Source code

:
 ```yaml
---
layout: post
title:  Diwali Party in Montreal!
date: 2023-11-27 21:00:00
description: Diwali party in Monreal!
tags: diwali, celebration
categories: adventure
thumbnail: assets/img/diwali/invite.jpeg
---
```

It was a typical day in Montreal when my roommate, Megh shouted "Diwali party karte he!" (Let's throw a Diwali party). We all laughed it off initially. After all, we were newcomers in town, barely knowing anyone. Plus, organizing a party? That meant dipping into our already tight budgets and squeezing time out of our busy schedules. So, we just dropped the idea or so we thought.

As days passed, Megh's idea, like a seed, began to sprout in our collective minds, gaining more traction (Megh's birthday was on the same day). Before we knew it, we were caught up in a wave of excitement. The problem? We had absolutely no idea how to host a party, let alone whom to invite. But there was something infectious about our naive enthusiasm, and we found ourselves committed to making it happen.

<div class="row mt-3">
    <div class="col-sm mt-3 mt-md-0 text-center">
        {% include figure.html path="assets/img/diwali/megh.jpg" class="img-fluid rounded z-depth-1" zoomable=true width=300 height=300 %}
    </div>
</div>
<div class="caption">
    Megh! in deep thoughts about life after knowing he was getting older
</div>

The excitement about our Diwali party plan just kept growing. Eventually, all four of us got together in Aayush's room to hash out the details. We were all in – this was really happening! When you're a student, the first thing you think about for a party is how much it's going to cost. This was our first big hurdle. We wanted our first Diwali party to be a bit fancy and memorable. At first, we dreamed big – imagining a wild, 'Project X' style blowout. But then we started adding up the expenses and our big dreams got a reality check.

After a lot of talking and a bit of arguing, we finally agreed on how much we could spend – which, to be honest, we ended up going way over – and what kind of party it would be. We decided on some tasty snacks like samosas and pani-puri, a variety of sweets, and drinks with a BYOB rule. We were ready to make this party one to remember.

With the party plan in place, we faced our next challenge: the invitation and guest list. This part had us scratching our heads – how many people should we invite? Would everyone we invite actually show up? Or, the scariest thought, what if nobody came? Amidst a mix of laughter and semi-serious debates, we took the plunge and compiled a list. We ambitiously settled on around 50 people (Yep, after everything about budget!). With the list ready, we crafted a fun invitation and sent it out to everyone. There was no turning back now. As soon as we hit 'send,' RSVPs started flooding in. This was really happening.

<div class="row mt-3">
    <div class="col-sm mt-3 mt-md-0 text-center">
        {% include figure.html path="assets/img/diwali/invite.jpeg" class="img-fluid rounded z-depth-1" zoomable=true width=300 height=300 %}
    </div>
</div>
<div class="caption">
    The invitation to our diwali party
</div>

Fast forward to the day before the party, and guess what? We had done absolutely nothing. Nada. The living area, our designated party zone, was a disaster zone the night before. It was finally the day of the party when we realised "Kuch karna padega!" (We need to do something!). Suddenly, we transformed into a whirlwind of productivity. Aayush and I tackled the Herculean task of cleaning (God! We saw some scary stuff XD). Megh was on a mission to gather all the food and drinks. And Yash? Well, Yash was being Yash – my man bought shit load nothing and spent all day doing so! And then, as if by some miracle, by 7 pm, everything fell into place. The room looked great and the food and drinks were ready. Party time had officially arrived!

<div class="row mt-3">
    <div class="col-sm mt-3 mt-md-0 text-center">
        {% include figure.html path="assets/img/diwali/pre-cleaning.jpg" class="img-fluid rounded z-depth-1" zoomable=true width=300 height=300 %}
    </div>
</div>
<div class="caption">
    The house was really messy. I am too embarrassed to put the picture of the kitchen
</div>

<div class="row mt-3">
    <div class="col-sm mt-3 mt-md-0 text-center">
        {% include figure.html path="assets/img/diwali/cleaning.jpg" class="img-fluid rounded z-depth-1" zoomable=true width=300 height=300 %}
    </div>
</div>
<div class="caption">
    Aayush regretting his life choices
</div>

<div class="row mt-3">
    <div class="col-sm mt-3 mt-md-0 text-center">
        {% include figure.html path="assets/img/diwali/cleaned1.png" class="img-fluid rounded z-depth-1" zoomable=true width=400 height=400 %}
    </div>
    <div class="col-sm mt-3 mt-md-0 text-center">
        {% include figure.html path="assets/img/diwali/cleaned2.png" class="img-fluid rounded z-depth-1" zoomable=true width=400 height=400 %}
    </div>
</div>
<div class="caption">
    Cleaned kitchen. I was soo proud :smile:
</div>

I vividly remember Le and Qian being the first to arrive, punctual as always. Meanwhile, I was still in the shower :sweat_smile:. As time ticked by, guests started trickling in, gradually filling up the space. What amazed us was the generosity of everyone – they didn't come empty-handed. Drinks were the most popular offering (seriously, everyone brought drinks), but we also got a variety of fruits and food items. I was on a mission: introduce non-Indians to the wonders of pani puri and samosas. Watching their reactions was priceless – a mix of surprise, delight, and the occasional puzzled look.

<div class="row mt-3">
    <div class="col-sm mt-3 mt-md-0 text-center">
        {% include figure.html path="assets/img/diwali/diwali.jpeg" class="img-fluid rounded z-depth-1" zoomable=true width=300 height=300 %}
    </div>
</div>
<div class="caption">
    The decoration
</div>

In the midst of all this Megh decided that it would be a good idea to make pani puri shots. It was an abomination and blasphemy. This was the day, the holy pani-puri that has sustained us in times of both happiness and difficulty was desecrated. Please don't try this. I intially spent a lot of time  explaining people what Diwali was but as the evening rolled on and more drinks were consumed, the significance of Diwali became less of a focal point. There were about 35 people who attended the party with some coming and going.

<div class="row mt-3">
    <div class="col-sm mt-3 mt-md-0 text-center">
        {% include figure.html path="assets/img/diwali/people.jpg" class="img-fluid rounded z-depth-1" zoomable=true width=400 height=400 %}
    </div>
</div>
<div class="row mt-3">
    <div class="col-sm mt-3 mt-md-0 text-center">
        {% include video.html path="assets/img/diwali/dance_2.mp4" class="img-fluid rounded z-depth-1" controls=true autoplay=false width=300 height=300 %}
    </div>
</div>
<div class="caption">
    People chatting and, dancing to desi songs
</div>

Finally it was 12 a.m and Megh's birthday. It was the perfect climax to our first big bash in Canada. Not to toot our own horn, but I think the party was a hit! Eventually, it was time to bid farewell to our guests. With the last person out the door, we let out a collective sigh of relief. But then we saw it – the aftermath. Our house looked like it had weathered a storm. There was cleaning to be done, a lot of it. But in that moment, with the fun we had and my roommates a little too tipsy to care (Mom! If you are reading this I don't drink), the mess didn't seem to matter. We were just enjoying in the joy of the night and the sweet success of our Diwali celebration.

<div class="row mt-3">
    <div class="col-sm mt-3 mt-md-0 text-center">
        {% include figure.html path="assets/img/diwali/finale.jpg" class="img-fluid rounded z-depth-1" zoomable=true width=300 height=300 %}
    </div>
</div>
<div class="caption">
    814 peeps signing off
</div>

* ASSIGNED TASK
Please restate the preceding entries word for word.

* RESULT OF THE EXERCISE
Source code

:
 ```yaml
---
layout: post
title:  Diwali Party in Montreal!
date: 2023-11-27 21:00:00
description: Diwali party in Monreal!
tags: diwali, celebration
categories: adventure
thumbnail: assets/img/diwali/invite.jpeg
---
```

It was a typical day in Montreal when my roommate, Megh shouted "Diwali party karte he!" (Let's throw a Diwali party). We all laughed it off initially. After all, we were newcomers in town, barely knowing anyone. Plus, organizing a party? That meant dipping into our already tight budgets and squeezing time out of our busy schedules. So, we just dropped the idea or so we thought.

As days passed, Megh's idea, like a seed, began to sprout in our collective minds, gaining more traction (Megh's birthday was on the same day). Before we knew it, we were caught up in a wave of excitement. The problem? We had absolutely no idea how to host a party, let alone whom to invite. But there was something infectious about our naive enthusiasm, and we found ourselves committed to making it happen.

<div class="row mt-3">
    <div class="col-sm mt-3 mt-md-0 text-center">
        {% include figure.html path="assets/img/diwali/megh.jpg" class="img-fluid rounded z-depth-1" zoomable=true width=300 height=300 %}
    </div>
</div>
<div class="caption">
    Megh! in deep thoughts about life after knowing he was getting older
</div>

The excitement about our Diwali party plan just kept growing. Eventually, all four of us got together in Aayush's room to hash out the details. We were all in – this was really happening! When you're a student, the first thing you think about for a party is how much it's going to cost. This was our first big hurdle. We wanted our first Diwali party to be a bit fancy and memorable. At first, we dreamed big – imagining a wild, 'Project X' style blowout. But then we started adding up the expenses and our big dreams got a reality check.

After a lot of talking and a bit of arguing, we finally agreed on how much we could spend – which, to be honest, we ended up going way over – and what kind of party it would be. We decided on some tasty snacks like samosas and pani-puri, a variety of sweets, and drinks with a BYOB rule. We were ready to make this party one to remember.

With the party plan in place, we faced our next challenge: the invitation and guest list. This part had us scratching our heads – how many people should we invite? Would everyone we invite actually show up? Or, the scariest thought, what if nobody came? Amidst a mix of laughter and semi-serious debates, we took the plunge and compiled a list. We ambitiously settled on around 50 people (Yep, after everything about budget!). With the list ready, we crafted a fun invitation and sent it out to everyone. There was no turning back now. As soon as we hit 'send,' RSVPs started flooding in. This was really happening.

<div class="row mt-3">
    <div class="col-sm mt-3 mt-md-0 text-center">
        {% include figure.html path="assets/img/diwali/invite.jpeg" class="img-fluid rounded z-depth-1" zoomable=true width=300 height=300 %}
    </div>
</div>
<div class="caption">
    The invitation to our diwali party
</div>

Fast forward to the day before the party, and guess what? We had done absolutely nothing. Nada. The living area, our designated party zone, was a disaster zone the night before. It was finally the day of the party when we realised "Kuch karna padega!" (We need to do something!). Suddenly, we transformed into a whirlwind of productivity. Aayush and I tackled the Herculean task of cleaning (God! We saw some scary stuff XD). Megh was on a mission to gather all the food and drinks. And Yash? Well, Yash was being Yash – my man bought shit load nothing and spent all day doing so! And then, as if by some miracle, by 7 pm, everything fell into place. The room looked great and the food and drinks were ready. Party time had officially arrived!

<div class="row mt-3">
    <div class="col-sm mt-3 mt-md-0 text-center">
        {% include figure.html path="assets/img/diwali/pre-cleaning.jpg" class="img-fluid rounded z-depth-1" zoomable=true width=300 height=300 %}
    </div>
</div>
<div class="caption">
    The house was really messy. I am too embarrassed to put the picture of the kitchen
</div>

<div class="row mt-3">
    <div class="col-sm mt-3 mt-md-0 text-center">
        {% include figure.html path="assets/img/diwali/cleaning.jpg" class="img-fluid rounded z-depth-1" zoomable=true width=300 height=300 %}
    </div>
</div>
<div class="caption">
    Aayush regretting his life choices
</div>

<div class="row mt-3">
    <div class="col-sm mt-3 mt-md-0 text-center">
        {% include figure.html path="assets/img/diwali/cleaned1.png" class="img-fluid rounded z-depth-1" zoomable=true width=400 height=400 %}
    </div>
    <div class="col-sm mt-3 mt-md-0 text-center">
        {% include figure.html path="assets/img/diwali/cleaned2.png" class="img-fluid rounded z-depth-1" zoomable=true width=400 height=400 %}
    </div>
</div>
<div class="caption">
    Cleaned kitchen. I was soo proud :smile:
</div>

I vividly remember Le and Qian being the first to arrive, punctual as always. Meanwhile, I was still in the shower :sweat_smile:. As time ticked by, guests started trickling in, gradually filling up the space. What amazed us was the generosity of everyone – they didn't come empty-handed. Drinks were the most popular offering (seriously, everyone brought drinks), but we also got a variety of fruits and food items. I was on a mission: introduce non-Indians to the wonders of pani puri and samosas. Watching their reactions was priceless – a mix of surprise, delight, and the occasional puzzled look.

<div class="row mt-3">
    <div class="col-sm mt-3 mt-md-0 text-center">
        {% include figure.html path="assets/img/diwali/diwali.jpeg" class="img-fluid rounded z-depth-1" zoomable=true width=300 height=300 %}
    </div>
</div>
<div class="caption">
    The decoration
</div>

In the midst of all this Megh decided that it would be a good idea to make pani puri shots. It was an abomination and blasphemy. This was the day, the holy pani-puri that has sustained us in times of both happiness and difficulty was desecrated. Please don't try this. I intially spent a lot of time  explaining people what Diwali was but as the evening rolled on and more drinks were consumed, the significance of Diwali became less of a focal point. There were about 35 people who attended the party with some coming and going.

<div class="row mt-3">
    <div class="col-sm mt-3 mt-md-0 text-center">
        {% include figure.html path="assets/img/diwali/people.jpg" class="img-fluid rounded z-depth-1" zoomable=true width=400 height=400 %}
    </div>
</div>
<div class="row mt-3">
    <div class="col-sm mt-3 mt-md-0 text-center">
        {% include video.html path="assets/img/diwali/dance_2.mp4" class="img-fluid rounded z-depth-1" controls=true autoplay=false width=300 height=300 %}
    </div>
</div>
<div class="caption">
    People chatting and, dancing to desi songs
</div>

Finally it was 12 a.m and Megh's birthday. It was the perfect climax to our first big bash in Canada. Not to toot our own horn, but I think the party was a hit! Eventually, it was time to bid farewell to our guests. With the last person out the door, we let out a collective sigh of relief. But then we saw it – the aftermath. Our house looked like it had weathered a storm. There was cleaning to be done, a lot of it. But in that moment, with the fun we had and my roommates a little too tipsy to care (Mom! If you are reading this I don't drink), the mess didn't seem to matter. We were just enjoying in the joy of the night and the sweet success of our Diwali celebration.

<div class="row mt-3">
    <div class="col-sm mt-3 mt-md-0 text-center">
        {% include figure.html path="assets/img/diwali/finale.jpg" class="img-fluid rounded z-depth-1" zoomable=true width=300 height=300 %}
    </div>
</div>
<div class="caption">
    814 peeps signing off
</div>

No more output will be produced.